Western Sydney Local Health District (WSLHD) recently hosted an inspiring event to celebrate World Social Work Day 2024, acknowledging the dedication of social workers across the district in caring for the western Sydney community.

With a focus on transformative change and collective care, the event at Westmead Hospital highlighted the crucial role of social workers in promoting wellbeing and driving positive change.

“This year’s theme pays respect to our core values of inclusion, mutual understanding, and our ongoing commitment to human rights and dignity,” Theodora Bikou, Social Work Advisor and Westmead Hospital Head of Department said.

“As social workers, we play a critical role in health by removing barriers through advocacy, delivering therapeutic services that generate engagement, creating sustainable change that leads to improved wellbeing for the lives of those who enter our health services, and keeping those most at risk and vulnerable safe from harm, to enable them to flourish and live their best life.”

The event began with a heartfelt Acknowledgement of Country delivered by Narelle Holden, Westmead Hospital Aboriginal Liaison Officer, followed by a keynote address presented by Dr Aniqa Farwa, Senior Lecturer in Social Work at the Australian Catholic University.

Aniqa eloquently spoke about the concept of collective care, emphasising the need for organisations and practitioners to share the responsibility of wellbeing.

“Change wasn’t previously happening at the pace it started happening in past few years, but the pandemic created a society where change is constant,” she said.

“We need to work with people, not for people and protect children and vulnerable people.”

Aniqa also spoke compassionately about the role of social workers in societies of the future, and how to care for others while also demonstrating self care.

“The work we do cause acute secondary traumatic stress, compassion, fatigue and burnout,” she said.

“It is important to consider this and reflect on how the world changes us.

“It is also important to remember that as social workers you are also a resource for healing. We hear that all the time that you cannot refill from an empty cup, so self care is the key.”

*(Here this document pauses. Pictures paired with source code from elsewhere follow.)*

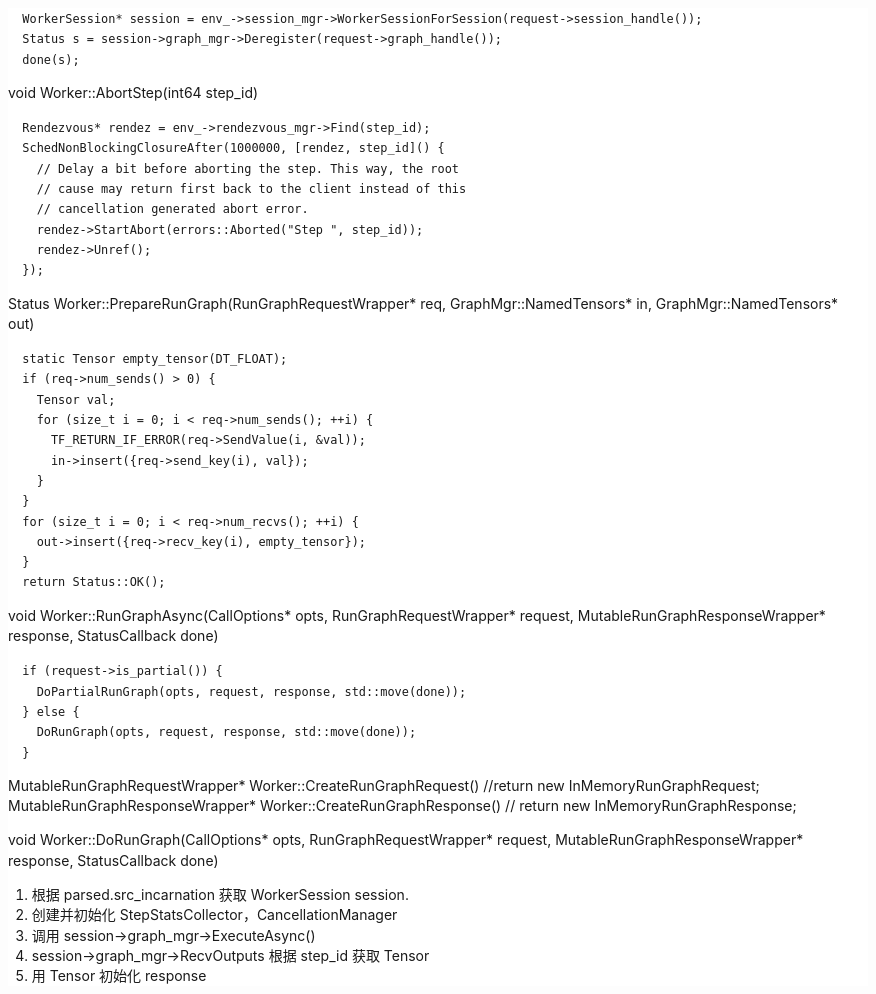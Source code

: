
 ```
  WorkerSession* session = env_->session_mgr->WorkerSessionForSession(request->session_handle());
  Status s = session->graph_mgr->Deregister(request->graph_handle());
  done(s);
```

void Worker::AbortStep(int64 step_id)

```
  Rendezvous* rendez = env_->rendezvous_mgr->Find(step_id);
  SchedNonBlockingClosureAfter(1000000, [rendez, step_id]() {
    // Delay a bit before aborting the step. This way, the root
    // cause may return first back to the client instead of this
    // cancellation generated abort error.
    rendez->StartAbort(errors::Aborted("Step ", step_id));
    rendez->Unref();
  });
```

Status Worker::PrepareRunGraph(RunGraphRequestWrapper* req, GraphMgr::NamedTensors* in, GraphMgr::NamedTensors* out)

```
  static Tensor empty_tensor(DT_FLOAT);
  if (req->num_sends() > 0) {
    Tensor val;
    for (size_t i = 0; i < req->num_sends(); ++i) {
      TF_RETURN_IF_ERROR(req->SendValue(i, &val));
      in->insert({req->send_key(i), val});
    }
  }
  for (size_t i = 0; i < req->num_recvs(); ++i) {
    out->insert({req->recv_key(i), empty_tensor});
  }
  return Status::OK();
```

void Worker::RunGraphAsync(CallOptions* opts, RunGraphRequestWrapper* request, MutableRunGraphResponseWrapper* response, StatusCallback done)

```
  if (request->is_partial()) {
    DoPartialRunGraph(opts, request, response, std::move(done));
  } else {
    DoRunGraph(opts, request, response, std::move(done));
  }
```

MutableRunGraphRequestWrapper* Worker::CreateRunGraphRequest() //return new InMemoryRunGraphRequest;
MutableRunGraphResponseWrapper* Worker::CreateRunGraphResponse() // return new InMemoryRunGraphResponse;

void Worker::DoRunGraph(CallOptions* opts, RunGraphRequestWrapper* request, MutableRunGraphResponseWrapper* response, StatusCallback done)

1. 根据 parsed.src_incarnation 获取  WorkerSession session.
2. 创建并初始化 StepStatsCollector，CancellationManager
3. 调用 session->graph_mgr->ExecuteAsync()
4. session->graph_mgr->RecvOutputs 根据 step_id 获取 Tensor
5. 用 Tensor 初始化  response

Following this, Luke Taylor, WSLHD Acting Director of Allied Health emphasised the importance of social work in modern healthcare and society.

“On behalf of the WSLHD executive, thank you very much for your contribution to safe and effective care to individuals and our communities,” Luke said.

“We are so fortunate to have such a highly skilled and compassionate workforce who really embodies our values.”

A panel discussion was held consisting of social workers from diverse specialisations, including Courtney Hobson from Acute and Rehab Mental Health, Darshna Rama from Perinatal, Child, and Youth Mental Health, Dennis Chan, Clinical Senior Counsellor, Child and Family Health, Mount Druitt Hospital, and Katrina Anwar, Head of Department for Social Work Blacktown and Mount Druitt Hospitals (BMDH).

Panellists shared insights into their daily roles, challenges they face, and transformative moments in their practise.

The audience, a large group of social workers from across the district, listened to their peers, appreciating the platform provided to open discussion about the importance of their work, and how they can best support each other.

“It’s all about the people that I work with. The district is full of amazing, compassionate, selfless people who want to make sure that you’re able to support them in the work that they’re doing and supporting others,” Katrina said.

Throughout the event, there was a strong emphasis on recognising the efforts and contributions of social workers to the wellbeing of individuals and communities.